DDLPS is characterized by MDM2 amplification and wild-type (non-mutated) p53 protein. Through inhibition of MDM2 and stabilization of the p53 protein, BTX-A51 may activate apoptosis of DDLPS. To test this hypothesis, BTX-A51 is being evaluated in an investigator sponsored Phase 1b study in unresectable or metastatic DDLPS.
Expanded Access
Edgewood Oncology does not currently have an approved access program for BTX-A51. We encourage patients to speak with their physicians about treatment options that may be right for them.
References
Minzel W, Venkatachalam A, Fink A, Hung E, Brachya G, Burstain I, et al. Small Molecules Co-targeting CKIα and the Transcriptional Kinases CDK7/9 Control AML in Preclinical Models. Cell. 2018;175(1):171–185.

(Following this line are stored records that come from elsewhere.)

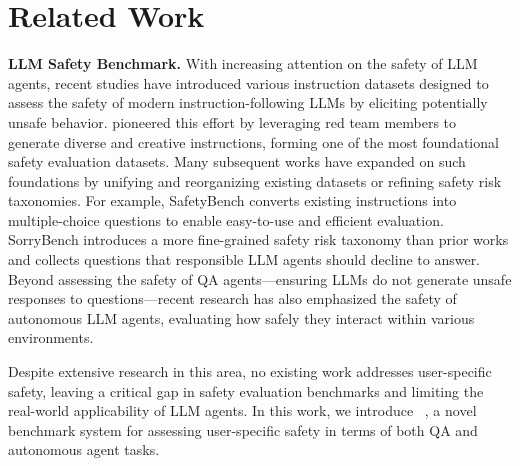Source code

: \section{Related Work}
\label{sec:related}

\noindent \textbf{LLM Safety Benchmark.} \@ 
With increasing attention on the safety of LLM agents, recent studies \cite{ganguli2022red, zhang2023safetybench, zhuo2023red, sun2023safety, zhang2024agent, xie2024sorry, tedeschi2024alert} have introduced various instruction datasets designed to assess the safety of modern instruction-following LLMs by eliciting potentially unsafe behavior. \citet{ganguli2022red} pioneered this effort by leveraging red team members to generate diverse and creative instructions, forming one of the most foundational safety evaluation datasets. Many subsequent works have expanded on such foundations by unifying and reorganizing existing datasets or refining safety risk taxonomies. For example, SafetyBench \cite{zhang2023safetybench} converts existing instructions into multiple-choice questions to enable easy-to-use and efficient evaluation. SorryBench \cite{xie2024sorry} introduces a more fine-grained safety risk taxonomy than prior works and collects questions that responsible LLM agents should decline to answer. Beyond assessing the safety of QA agents—ensuring LLMs do not generate unsafe responses to questions—recent research \cite{zhang2024agent, hua2024trustagent, yin2024safeagentbench} has also emphasized the safety of autonomous LLM agents, evaluating how safely they interact within various environments. 

Despite extensive research in this area, no existing work addresses user-specific safety, leaving a critical gap in safety evaluation benchmarks and limiting the real-world applicability of LLM agents. In this work, we introduce \proposed~, a novel benchmark system for assessing user-specific safety in terms of both QA and autonomous agent tasks.




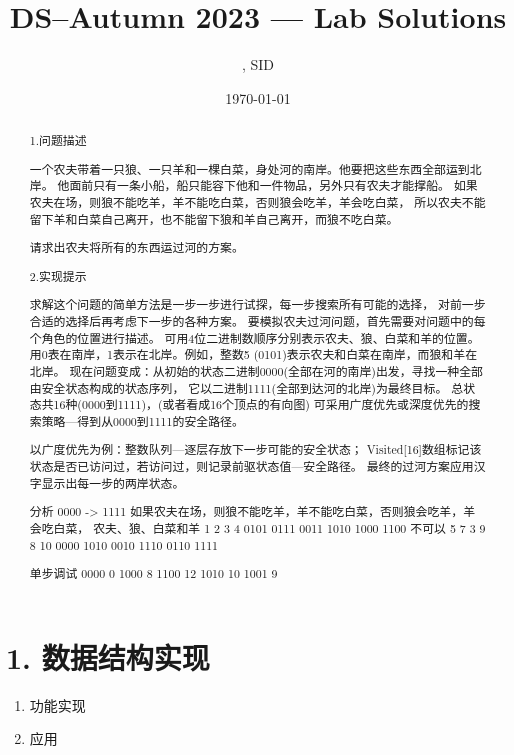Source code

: \documentclass[UTF8]{ctexart}
\title{DS--Autumn 2023 --- Lab \Lab    Solutions} %
\author{\Name, SID \SID} %
\date{\today} %
\newenvironment{qparts}{\begin{enumerate}[{(}a{)}]}{\end{enumerate}} %
\begin{document}
\maketitle


\begin{abstract}

    1.问题描述

    一个农夫带着一只狼、一只羊和一棵白菜，身处河的南岸。他要把这些东西全部运到北岸。
    他面前只有一条小船，船只能容下他和一件物品，另外只有农夫才能撑船。
    如果农夫在场，则狼不能吃羊，羊不能吃白菜，否则狼会吃羊，羊会吃白菜，
    所以农夫不能留下羊和白菜自己离开，也不能留下狼和羊自己离开，而狼不吃白菜。

    请求出农夫将所有的东西运过河的方案。

    2.实现提示

    求解这个问题的简单方法是一步一步进行试探，每一步搜索所有可能的选择，
    对前一步合适的选择后再考虑下一步的各种方案。
    要模拟农夫过河问题，首先需要对问题中的每个角色的位置进行描述。
    可用4位二进制数顺序分别表示农夫、狼、白菜和羊的位置。
    用0表在南岸，1表示在北岸。例如，整数5 (0101)表示农夫和白菜在南岸，而狼和羊在北岸。
    现在问题变成：从初始的状态二进制0000(全部在河的南岸)出发，寻找一种全部由安全状态构成的状态序列，
    它以二进制1111(全部到达河的北岸)为最终目标。
    总状态共16种(0000到1111)，(或者看成16个顶点的有向图)
    可采用广度优先或深度优先的搜索策略---得到从0000到1111的安全路径。

    以广度优先为例：整数队列---逐层存放下一步可能的安全状态；
    Visited[16]数组标记该状态是否已访问过，若访问过，则记录前驱状态值---安全路径。
    最终的过河方案应用汉字显示出每一步的两岸状态。


    分析
    0000 -> 1111
    如果农夫在场，则狼不能吃羊，羊不能吃白菜，否则狼会吃羊，羊会吃白菜，
    农夫、狼、白菜和羊
    1     2  3     4
    0101 0111 0011 
    1010 1000 1100 不可以
    5  7  3 
    9  8  10
    0000
    1010
    0010
    1110
    0110
    1111


    单步调试
    0000  0
    1000  8
    1100  12
    1010  10
    1001  9




\end{abstract}







\section*{1. 数据结构实现}
\begin{qparts}
    \item 功能实现


    \item 应用 
    
\end{qparts}
\end{document}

Ball B, Borthakur G, Stein AS, Chan K, Thai DL, and Stein E. Safety and efficacy of casein kinase 1α and cyclin dependent kinase 7/9 inhibition in patients with relapsed or refractory AML: A first-in-human study of BTX-A51. J Clin Oncol 40, 2022 (suppl 16; abstr 7030).
Velimirovic M, Gerratana L, Davis AA, Dai SC, Cheng J, Iafrate AJ, et al. Landscape of GATA3 mutations identified from circulating tumor DNA clinical testing and their impact on disease outcomes in estrogen receptor-positive (ER+) metastatic breast cancers treated with endocrine therapies. J Clin Oncol 39, 2021 (suppl 15; abstr 1065).
Li, A, Schleicher SM, Andre F, and Mitri ZA. Genomic Alteration in Metastatic Breast Cancer and Its Treatment. Am Soc Clin Oncol Educ Book 40, 30-43(2020).
Bianco G, Coto-Llerena M, Gallon J, Kancherla V, Taha-Mehlitz S, Marinucci M, et al. GATA3 and MDM2 are synthetic lethal in estrogen receptor-positive breast cancers. Commun Biol. 2022;5(1):373.
Coombes RC, Howell, S, Lord, SR, Kenny L, Mansi, J, Mitri Z, et al. Dose escalation and expansion cohorts in patients with advanced breast cancer in a Phase I study of the CDK7-inhibitor samuraciclib. Nat Commun 14, 4444 (2023).